Thread 1 — MCP tools that respect tenancy and permissions
I spent most of the day building out a set of MCP tools so an AI agent can drive an events platform: list events, check readiness, publish, run the lifecycle. The interesting part isn't the tools — it's the fencing around them.
MCP tools authenticate with a token, which means there's no ambient "current tenant" context the way a session-backed web request has. If you lean on a global tenant scope, it reads nothing and your "fenced" query quietly returns everyone's rows. So the rule became: under token auth, filter by organization explicitly, every time, in one shared trait — never a global scope you hope is active.
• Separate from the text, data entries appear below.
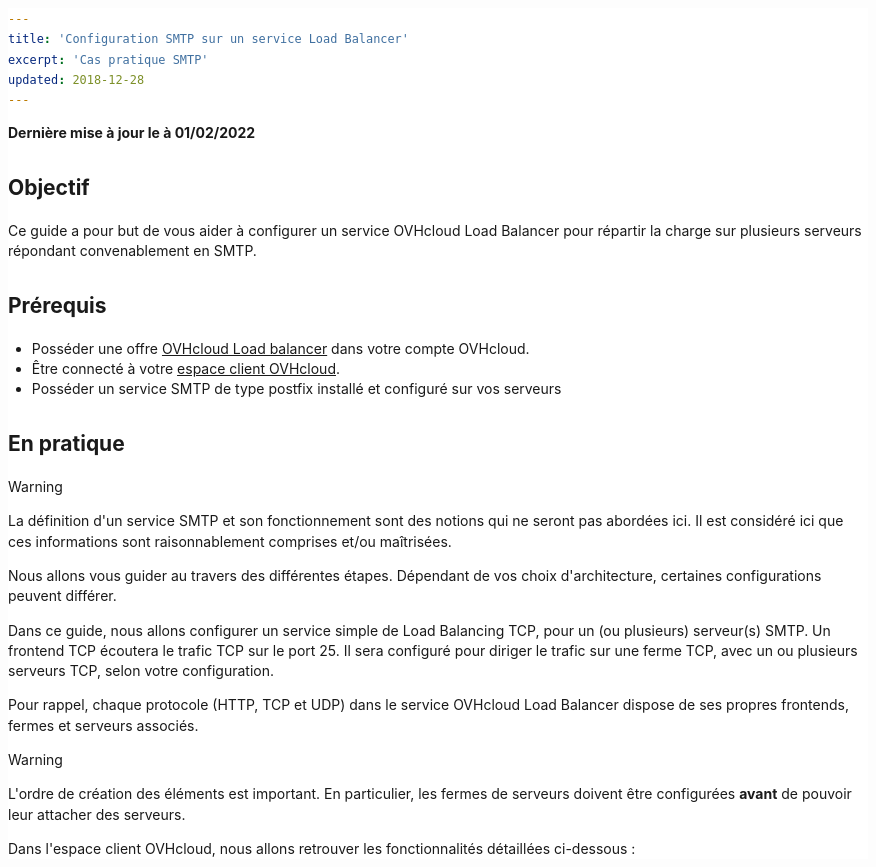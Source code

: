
 ```yaml
---
title: 'Configuration SMTP sur un service Load Balancer'
excerpt: 'Cas pratique SMTP'
updated: 2018-12-28
---
```


**Dernière mise à jour le à 01/02/2022**

## Objectif

Ce guide a pour but de vous aider à configurer un service OVHcloud Load Balancer pour répartir la charge sur plusieurs serveurs répondant convenablement en SMTP.

## Prérequis

- Posséder une offre [OVHcloud Load balancer](https://www.ovh.com/fr/solutions/load-balancer/) dans votre compte OVHcloud.
- Être connecté à votre [espace client OVHcloud](https://www.ovh.com/auth/?action=gotomanager&from=https://www.ovh.com/fr/&ovhSubsidiary=fr).
- Posséder un service SMTP de type postfix installé et configuré sur vos serveurs

## En pratique

> [!warning]
>
> La définition d'un service SMTP et son fonctionnement sont des notions qui ne seront pas abordées ici.
> Il est considéré ici que ces informations sont raisonnablement comprises et/ou maîtrisées.
>
> Nous allons vous guider au travers des différentes étapes.
> Dépendant de vos choix d'architecture, certaines configurations peuvent différer.
> 

Dans ce guide, nous allons configurer un service simple de Load Balancing TCP, pour un (ou plusieurs) serveur(s) SMTP. Un frontend TCP écoutera le trafic TCP sur le port 25. Il sera configuré pour diriger le trafic sur une ferme TCP, avec un ou plusieurs serveurs TCP, selon votre configuration.

Pour rappel, chaque protocole (HTTP, TCP et UDP) dans le service OVHcloud Load Balancer dispose de ses propres frontends, fermes et serveurs associés.

> [!warning]
>
> L'ordre de création des éléments est important.
> En particulier, les fermes de serveurs doivent être configurées **avant** de pouvoir leur attacher des serveurs.
> 

Dans l'espace client OVHcloud, nous allons retrouver les fonctionnalités détaillées ci-dessous :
On top of scope, every tool declares a single ability() — and it reuses the same permission strings the web app already enforces, so the agent can never be more privileged than the human behind it. Read tools get an #[IsReadOnly] annotation so destructive calls are visible at a glance. Lookups are by UUID, never the enumerable auto-increment ID.
I wrote this thread up properly as its own post (RBAC + org-scoped MCP tools) because the pattern generalizes well beyond this app. Short version of the lesson: treat every MCP tool as an untrusted endpoint, and put the boundary logic somewhere you can test it in one shot.
it('never resolves a record from another organization', function () {
$mine = Event::factory()->for($orgA)->create();
$theirs = Event::factory()->for($orgB)->create();
$user = User::factory()->for($orgA)->create();
expect(resolveOrgEvent($user, $mine->uuid))->not->toBeNull()
->and(resolveOrgEvent($user, $theirs->uuid))->toBeNull();
});
Thread 2 — making LDAP config editable at runtime, safely
The other change was on an identity/AD portal: making the LDAP connection settings fully editable from an admin UI, instead of being frozen in config/ldap.php at deploy time. Previously only the obvious fields were exposed — host, port, base DN, the bind credentials, SSL/TLS, search attribute. Now the awkward ones are too: connection timeout, SASL toggle and options, and the raw ldap_set_option map.
That last one is a nice little gotcha worth sharing. The options map uses integer keys that are LDAP option constants (e.g. 17 is LDAP_OPT_PROTOCOL_VERSION). But the moment you store that map as JSON and decode it back, those keys come back as strings — and the underlying ldap_set_option calls won't match on string keys. So the settings accessor has to restore the integer keys after decoding before the values are usable:
// JSON round-trips integer keys to strings; restore them so the
// values pass straight to ldap_set_option / LdapRecord.
$options = collect(json_decode($raw, true))
->mapWithKeys(fn ($value, $key) => [
is_numeric($key) ? (int) $key : $key => $value,
])
->all();
The pattern underneath is a cache-backed settings layer that overrides deploy-time config() at boot: a service provider reads the stored values and hydrates config() (and the LDAP container) before anything uses them. Two guardrails make it safe to hand to an admin:
- The bind password is held encrypted at rest and is never placed in the cache as plaintext. Secrets don't get to be convenient.
- The JSON fields are validated to actually decode to an object before they're persisted — a malformed paste fails at save time, not at connection time when someone's locked out.
And a small design win: the same connectionConfig() assembler backs both Save and Test connection, so the connection you test is byte-for-byte the connection you save. No "works in test, fails live" gap because two code paths built the config slightly differently.
The thread between the threads
Both changes are really the same move: take something that was implicit or frozen — ambient tenancy, deploy-time config — make it explicit and runtime-controllable, then wrap it in guardrails you can point at. Explicit org filter in one trait. Encrypted secret that never hits the cache. Validation at the boundary. One assembler for save-and-test. The feature is the easy part; the guardrail is the engineering.
What's next: more lifecycle tools on the agent side, and probably a "test connection" surfaced directly in the settings UI for every LDAP field, not just the core ones.